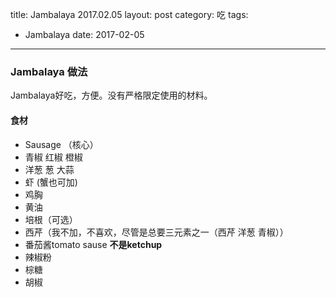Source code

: title: Jambalaya 2017.02.05
layout: post
category: 吃
tags:
   - Jambalaya
date: 2017-02-05
---

### Jambalaya 做法

Jambalaya好吃，方便。没有严格限定使用的材料。

#### 食材
* Sausage （核心）
* 青椒 红椒 橙椒
* 洋葱 葱 大蒜
* 虾 (蟹也可加) 
* 鸡胸
* 黄油
* 培根（可选）
* 西芹（我不加，不喜欢，尽管是总要三元素之一（西芹 洋葱 青椒））
* 番茄酱tomato sause **不是ketchup**
* 辣椒粉
* 棕糖
* 胡椒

=======

WORK ORDER:
Print all of the entries word for word. Skip any images they contain.

COMPLETED EXERCISE:
Source code

: title: Jambalaya 2017.02.05
layout: post
category: 吃
tags:
   - Jambalaya
date: 2017-02-05
---

### Jambalaya 做法

Jambalaya好吃，方便。没有严格限定使用的材料。

#### 食材
* Sausage （核心）
* 青椒 红椒 橙椒
* 洋葱 葱 大蒜
* 虾 (蟹也可加) 
* 鸡胸
* 黄油
* 培根（可选）
* 西芹（我不加，不喜欢，尽管是总要三元素之一（西芹 洋葱 青椒））
* 番茄酱tomato sause **不是ketchup**
* 辣椒粉
* 棕糖
* 胡椒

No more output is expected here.